• WHAT YOU NEED TO DO:
Once you have checked each line below, report only the number of lines that contain the word "leading".
%%
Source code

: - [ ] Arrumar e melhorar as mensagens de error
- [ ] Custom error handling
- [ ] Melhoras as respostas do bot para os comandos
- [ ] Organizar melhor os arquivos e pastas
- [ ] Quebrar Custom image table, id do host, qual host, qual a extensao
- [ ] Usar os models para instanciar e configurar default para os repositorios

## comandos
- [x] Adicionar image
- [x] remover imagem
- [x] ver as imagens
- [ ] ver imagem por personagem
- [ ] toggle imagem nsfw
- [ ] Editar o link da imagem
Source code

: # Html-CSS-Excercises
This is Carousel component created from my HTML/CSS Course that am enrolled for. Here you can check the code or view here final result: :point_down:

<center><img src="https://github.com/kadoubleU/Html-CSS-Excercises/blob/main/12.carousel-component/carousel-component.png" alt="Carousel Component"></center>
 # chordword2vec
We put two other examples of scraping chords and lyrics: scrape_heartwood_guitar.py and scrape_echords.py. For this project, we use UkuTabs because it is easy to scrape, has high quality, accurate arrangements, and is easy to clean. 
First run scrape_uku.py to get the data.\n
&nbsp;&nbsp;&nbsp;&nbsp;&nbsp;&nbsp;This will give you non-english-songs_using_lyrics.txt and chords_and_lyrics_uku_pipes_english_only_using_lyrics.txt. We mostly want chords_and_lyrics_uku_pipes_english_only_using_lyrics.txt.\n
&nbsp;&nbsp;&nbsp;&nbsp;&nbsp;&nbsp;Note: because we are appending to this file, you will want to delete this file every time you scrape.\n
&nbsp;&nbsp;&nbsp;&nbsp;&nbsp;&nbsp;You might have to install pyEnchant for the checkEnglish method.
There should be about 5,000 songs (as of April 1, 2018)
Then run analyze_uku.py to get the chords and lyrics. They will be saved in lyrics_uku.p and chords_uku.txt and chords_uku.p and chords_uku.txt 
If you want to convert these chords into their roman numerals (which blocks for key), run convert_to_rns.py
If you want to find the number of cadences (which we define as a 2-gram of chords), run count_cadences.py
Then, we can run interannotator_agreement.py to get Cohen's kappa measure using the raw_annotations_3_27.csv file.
%%
%%
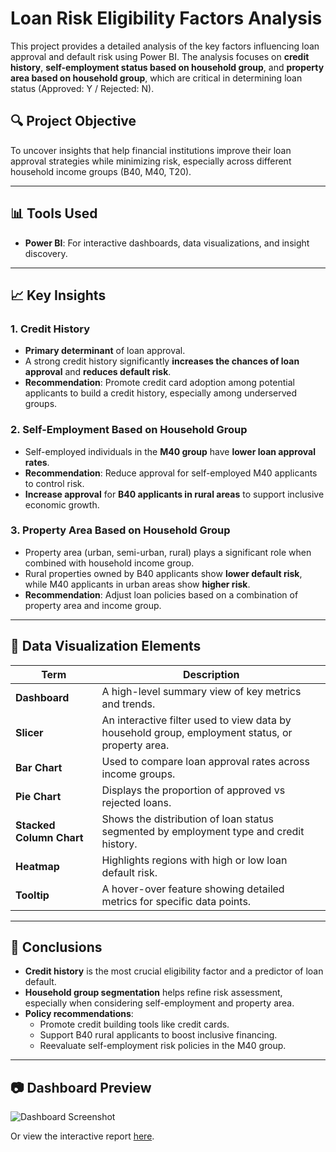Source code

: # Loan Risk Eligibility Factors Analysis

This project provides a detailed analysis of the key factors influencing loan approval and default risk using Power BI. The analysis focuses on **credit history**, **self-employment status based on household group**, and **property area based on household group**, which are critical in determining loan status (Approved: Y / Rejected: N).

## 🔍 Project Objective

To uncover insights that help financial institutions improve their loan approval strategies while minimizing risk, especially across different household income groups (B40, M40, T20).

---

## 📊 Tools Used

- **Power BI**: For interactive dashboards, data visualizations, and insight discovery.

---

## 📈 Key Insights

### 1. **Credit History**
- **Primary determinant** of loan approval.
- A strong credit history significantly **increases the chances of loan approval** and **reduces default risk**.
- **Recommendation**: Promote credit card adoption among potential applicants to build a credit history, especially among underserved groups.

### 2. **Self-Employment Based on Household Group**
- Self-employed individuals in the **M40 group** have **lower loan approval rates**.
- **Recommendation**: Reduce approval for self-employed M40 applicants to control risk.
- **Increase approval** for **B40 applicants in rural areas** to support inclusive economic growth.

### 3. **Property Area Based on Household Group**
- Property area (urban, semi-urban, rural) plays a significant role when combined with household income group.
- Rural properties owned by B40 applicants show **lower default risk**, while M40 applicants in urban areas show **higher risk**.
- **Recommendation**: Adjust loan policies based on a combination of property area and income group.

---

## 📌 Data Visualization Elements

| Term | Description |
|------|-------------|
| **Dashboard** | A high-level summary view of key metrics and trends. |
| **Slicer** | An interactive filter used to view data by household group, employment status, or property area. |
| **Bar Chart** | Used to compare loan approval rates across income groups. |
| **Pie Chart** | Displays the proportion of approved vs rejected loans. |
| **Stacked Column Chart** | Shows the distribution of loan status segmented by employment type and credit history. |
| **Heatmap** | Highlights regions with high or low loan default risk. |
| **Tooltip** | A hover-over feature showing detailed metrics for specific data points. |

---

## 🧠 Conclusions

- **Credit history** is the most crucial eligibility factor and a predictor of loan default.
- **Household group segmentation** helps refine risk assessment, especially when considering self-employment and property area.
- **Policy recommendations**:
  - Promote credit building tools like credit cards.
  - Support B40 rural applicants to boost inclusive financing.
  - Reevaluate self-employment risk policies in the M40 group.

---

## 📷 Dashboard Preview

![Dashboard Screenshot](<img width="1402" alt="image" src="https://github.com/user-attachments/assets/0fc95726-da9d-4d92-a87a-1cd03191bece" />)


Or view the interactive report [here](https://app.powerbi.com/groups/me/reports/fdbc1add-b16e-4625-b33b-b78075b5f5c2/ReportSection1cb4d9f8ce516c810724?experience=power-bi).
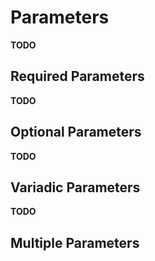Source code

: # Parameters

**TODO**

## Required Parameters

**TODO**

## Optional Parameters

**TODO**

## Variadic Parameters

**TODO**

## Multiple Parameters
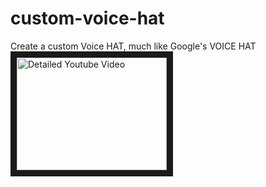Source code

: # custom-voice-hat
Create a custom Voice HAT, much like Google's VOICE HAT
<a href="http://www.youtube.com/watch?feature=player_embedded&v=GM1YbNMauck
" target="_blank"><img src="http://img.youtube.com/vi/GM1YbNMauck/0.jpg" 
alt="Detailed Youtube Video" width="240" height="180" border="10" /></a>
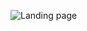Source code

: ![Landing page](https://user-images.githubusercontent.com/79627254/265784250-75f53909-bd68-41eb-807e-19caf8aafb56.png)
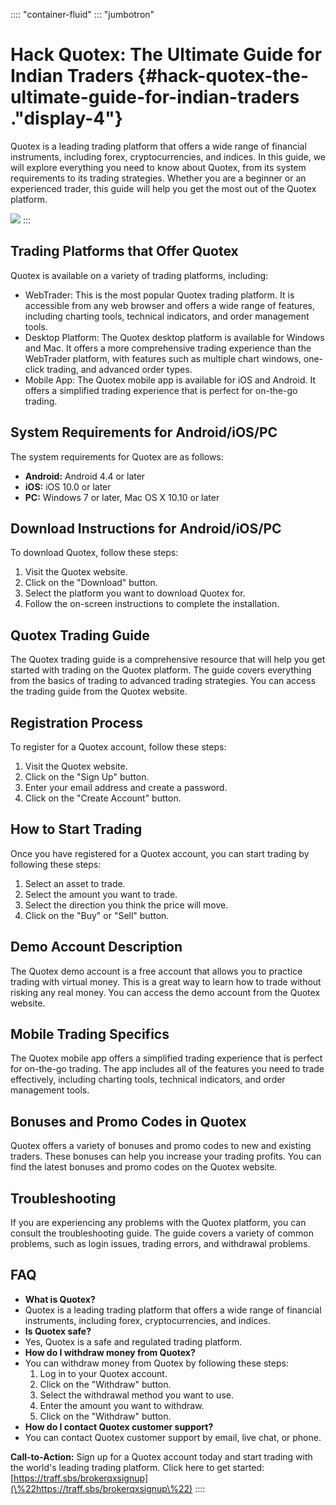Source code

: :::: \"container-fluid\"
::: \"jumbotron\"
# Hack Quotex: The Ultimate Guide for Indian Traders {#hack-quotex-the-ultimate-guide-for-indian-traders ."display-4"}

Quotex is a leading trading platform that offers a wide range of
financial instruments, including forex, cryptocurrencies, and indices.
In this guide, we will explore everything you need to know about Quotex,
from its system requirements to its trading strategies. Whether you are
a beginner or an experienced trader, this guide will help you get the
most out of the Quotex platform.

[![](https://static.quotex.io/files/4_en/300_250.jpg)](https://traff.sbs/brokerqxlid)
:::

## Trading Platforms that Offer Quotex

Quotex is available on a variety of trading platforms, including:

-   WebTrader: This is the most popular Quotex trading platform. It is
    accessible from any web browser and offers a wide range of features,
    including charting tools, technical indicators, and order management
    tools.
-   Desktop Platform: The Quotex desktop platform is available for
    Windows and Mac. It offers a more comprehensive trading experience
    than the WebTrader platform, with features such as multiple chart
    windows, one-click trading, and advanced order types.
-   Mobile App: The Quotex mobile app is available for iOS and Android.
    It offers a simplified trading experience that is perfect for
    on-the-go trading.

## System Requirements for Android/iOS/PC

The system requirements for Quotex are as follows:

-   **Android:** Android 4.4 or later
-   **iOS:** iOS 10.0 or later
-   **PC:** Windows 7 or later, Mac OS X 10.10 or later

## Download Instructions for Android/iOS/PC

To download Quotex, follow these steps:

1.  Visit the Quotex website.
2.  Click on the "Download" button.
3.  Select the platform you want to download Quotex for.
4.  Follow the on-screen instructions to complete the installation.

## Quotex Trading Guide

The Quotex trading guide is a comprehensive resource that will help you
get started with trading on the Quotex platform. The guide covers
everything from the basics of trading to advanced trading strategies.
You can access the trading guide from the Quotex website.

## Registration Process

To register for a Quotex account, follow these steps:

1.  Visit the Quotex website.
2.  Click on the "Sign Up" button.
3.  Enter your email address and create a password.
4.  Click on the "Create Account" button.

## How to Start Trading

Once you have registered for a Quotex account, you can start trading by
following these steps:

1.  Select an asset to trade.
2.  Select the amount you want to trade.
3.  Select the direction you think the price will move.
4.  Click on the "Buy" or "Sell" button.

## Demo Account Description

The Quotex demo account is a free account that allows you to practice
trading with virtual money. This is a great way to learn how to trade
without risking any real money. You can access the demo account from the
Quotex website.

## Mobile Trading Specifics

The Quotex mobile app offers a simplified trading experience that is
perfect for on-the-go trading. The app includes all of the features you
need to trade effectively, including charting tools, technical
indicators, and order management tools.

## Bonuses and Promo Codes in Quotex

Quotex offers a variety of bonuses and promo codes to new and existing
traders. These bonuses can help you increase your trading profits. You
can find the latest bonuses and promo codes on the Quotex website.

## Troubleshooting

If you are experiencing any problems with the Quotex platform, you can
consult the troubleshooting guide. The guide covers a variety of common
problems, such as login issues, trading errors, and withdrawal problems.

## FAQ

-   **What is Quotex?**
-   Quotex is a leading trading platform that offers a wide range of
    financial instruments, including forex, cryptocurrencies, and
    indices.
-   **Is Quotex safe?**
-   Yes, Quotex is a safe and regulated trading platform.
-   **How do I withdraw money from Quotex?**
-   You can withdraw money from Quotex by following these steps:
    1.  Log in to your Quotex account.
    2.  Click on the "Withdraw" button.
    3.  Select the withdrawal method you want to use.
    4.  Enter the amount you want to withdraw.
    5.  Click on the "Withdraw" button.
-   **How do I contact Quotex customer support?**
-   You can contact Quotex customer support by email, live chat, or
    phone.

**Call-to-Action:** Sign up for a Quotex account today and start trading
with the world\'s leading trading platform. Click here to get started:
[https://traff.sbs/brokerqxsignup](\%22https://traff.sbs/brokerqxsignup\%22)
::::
%%
• SOLVED PROBLEM:
3